Berulangnya tindakan pelanggaran HAM serupa menurut Zainal salah satu penyebabnya adalah ketidakmampuan pemerintah dalam mengungkapkan kebenaran atas kasus pelanggaran HAM berat yang terjadi di masa lalu. Pasalnya pemerintah kesulitan mengevaluasi berbagai kasus pelanggaran HAM berat masa lalu agar tak terulang di masa depan. Misalnya, ketika kasus peristiwa pelanggaran HAM berat dalam tragedi kemanusiaan 1965–1966 tidak dituntaskan, maka tindak kekerasan serupa akan terjadi lagi.

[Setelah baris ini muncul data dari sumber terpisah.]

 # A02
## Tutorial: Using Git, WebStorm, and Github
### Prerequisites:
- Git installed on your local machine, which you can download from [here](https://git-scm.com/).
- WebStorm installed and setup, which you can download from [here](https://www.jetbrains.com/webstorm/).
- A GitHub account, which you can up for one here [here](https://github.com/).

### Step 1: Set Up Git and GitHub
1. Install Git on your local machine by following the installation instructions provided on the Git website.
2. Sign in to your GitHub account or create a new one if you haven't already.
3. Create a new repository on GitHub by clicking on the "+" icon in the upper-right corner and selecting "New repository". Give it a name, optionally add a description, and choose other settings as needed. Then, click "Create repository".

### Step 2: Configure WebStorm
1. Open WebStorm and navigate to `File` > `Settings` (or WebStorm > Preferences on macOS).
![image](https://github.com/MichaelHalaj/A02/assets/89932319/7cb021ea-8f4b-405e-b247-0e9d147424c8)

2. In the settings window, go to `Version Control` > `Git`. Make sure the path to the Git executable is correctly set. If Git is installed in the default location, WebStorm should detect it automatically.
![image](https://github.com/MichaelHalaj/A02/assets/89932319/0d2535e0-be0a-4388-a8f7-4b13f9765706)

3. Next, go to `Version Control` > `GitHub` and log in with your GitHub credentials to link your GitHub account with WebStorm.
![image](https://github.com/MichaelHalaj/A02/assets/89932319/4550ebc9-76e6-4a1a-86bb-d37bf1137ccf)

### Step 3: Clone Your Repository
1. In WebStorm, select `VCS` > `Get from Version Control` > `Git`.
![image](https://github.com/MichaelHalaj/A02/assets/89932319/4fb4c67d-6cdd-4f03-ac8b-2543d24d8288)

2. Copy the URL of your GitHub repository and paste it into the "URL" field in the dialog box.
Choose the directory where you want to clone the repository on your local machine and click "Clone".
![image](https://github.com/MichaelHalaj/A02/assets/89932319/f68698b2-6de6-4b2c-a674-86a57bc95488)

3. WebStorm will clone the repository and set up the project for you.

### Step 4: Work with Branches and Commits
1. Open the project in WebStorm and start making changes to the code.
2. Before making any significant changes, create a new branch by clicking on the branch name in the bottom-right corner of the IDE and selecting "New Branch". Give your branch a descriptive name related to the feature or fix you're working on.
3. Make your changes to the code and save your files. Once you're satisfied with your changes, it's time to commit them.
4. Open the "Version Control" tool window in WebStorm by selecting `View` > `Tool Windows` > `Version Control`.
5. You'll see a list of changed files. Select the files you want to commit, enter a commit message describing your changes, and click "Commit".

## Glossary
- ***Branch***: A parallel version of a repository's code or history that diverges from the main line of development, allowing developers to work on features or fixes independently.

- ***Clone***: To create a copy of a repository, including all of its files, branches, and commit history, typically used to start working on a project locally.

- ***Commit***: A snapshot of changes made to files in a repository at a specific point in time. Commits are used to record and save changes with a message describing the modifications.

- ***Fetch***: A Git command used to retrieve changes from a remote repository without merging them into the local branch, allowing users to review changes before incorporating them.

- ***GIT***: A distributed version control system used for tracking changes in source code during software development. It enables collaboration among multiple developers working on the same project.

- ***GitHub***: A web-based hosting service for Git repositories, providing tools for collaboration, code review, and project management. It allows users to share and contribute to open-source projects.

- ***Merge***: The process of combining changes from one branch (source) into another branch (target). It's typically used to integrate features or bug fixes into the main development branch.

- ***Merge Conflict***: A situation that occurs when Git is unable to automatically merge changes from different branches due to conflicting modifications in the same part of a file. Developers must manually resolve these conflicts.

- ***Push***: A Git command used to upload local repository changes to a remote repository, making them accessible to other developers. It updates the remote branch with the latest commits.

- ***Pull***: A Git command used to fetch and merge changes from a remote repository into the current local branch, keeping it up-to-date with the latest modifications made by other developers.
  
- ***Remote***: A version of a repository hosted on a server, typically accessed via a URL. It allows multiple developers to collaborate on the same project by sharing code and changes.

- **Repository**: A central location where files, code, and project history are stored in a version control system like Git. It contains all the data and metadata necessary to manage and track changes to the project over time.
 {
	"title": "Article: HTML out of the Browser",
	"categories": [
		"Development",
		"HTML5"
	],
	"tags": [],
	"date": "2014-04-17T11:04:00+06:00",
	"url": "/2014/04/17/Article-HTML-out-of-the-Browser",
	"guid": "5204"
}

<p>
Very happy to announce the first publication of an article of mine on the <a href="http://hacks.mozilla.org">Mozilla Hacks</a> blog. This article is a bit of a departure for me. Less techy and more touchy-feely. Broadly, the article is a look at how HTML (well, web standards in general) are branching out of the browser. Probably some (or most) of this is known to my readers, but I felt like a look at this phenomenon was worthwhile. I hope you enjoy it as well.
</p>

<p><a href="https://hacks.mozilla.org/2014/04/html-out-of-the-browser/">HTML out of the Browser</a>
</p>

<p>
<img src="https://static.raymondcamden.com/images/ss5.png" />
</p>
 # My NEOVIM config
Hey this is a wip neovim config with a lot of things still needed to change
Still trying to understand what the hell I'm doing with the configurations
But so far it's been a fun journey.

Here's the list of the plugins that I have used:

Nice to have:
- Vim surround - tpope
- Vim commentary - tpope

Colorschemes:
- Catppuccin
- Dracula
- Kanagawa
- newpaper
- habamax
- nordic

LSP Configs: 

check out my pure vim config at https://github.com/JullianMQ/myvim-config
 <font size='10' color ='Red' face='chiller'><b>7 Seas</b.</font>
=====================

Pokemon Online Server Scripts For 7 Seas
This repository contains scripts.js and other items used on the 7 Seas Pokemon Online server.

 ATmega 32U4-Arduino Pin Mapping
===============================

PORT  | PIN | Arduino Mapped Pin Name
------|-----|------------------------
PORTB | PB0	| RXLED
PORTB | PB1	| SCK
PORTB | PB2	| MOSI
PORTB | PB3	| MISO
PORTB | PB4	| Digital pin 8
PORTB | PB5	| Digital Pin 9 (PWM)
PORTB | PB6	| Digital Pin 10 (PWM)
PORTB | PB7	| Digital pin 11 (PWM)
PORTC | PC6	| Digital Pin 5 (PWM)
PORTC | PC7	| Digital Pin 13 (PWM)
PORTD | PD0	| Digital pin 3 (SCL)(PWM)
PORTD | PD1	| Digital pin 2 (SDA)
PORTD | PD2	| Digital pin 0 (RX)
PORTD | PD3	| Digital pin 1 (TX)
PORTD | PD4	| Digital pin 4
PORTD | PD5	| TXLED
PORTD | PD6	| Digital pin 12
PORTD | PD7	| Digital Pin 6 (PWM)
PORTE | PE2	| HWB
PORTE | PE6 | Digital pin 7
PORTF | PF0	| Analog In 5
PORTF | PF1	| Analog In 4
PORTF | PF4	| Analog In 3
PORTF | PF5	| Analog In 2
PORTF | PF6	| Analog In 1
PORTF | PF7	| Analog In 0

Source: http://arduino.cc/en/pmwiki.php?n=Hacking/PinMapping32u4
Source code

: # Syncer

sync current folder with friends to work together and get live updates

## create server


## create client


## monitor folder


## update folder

Dari pantauannya, Zainal menyebut indikasi yang terjadi saat ini mengulang kembali tindak kekerasan tersebut. Misalnya, ketika ada satu kelompok masyarakat yang berideologi tertentu, merasa legal untuk melakukan penyerangan terhadap kelompok lain yang ideologinya berbeda atau berseberangan. “Itu karena tidak diselesaikannya kasus pelanggaran HAM berat masa lalu,” kata dia dalam diskusi di Jakarta, Selasa (9/10).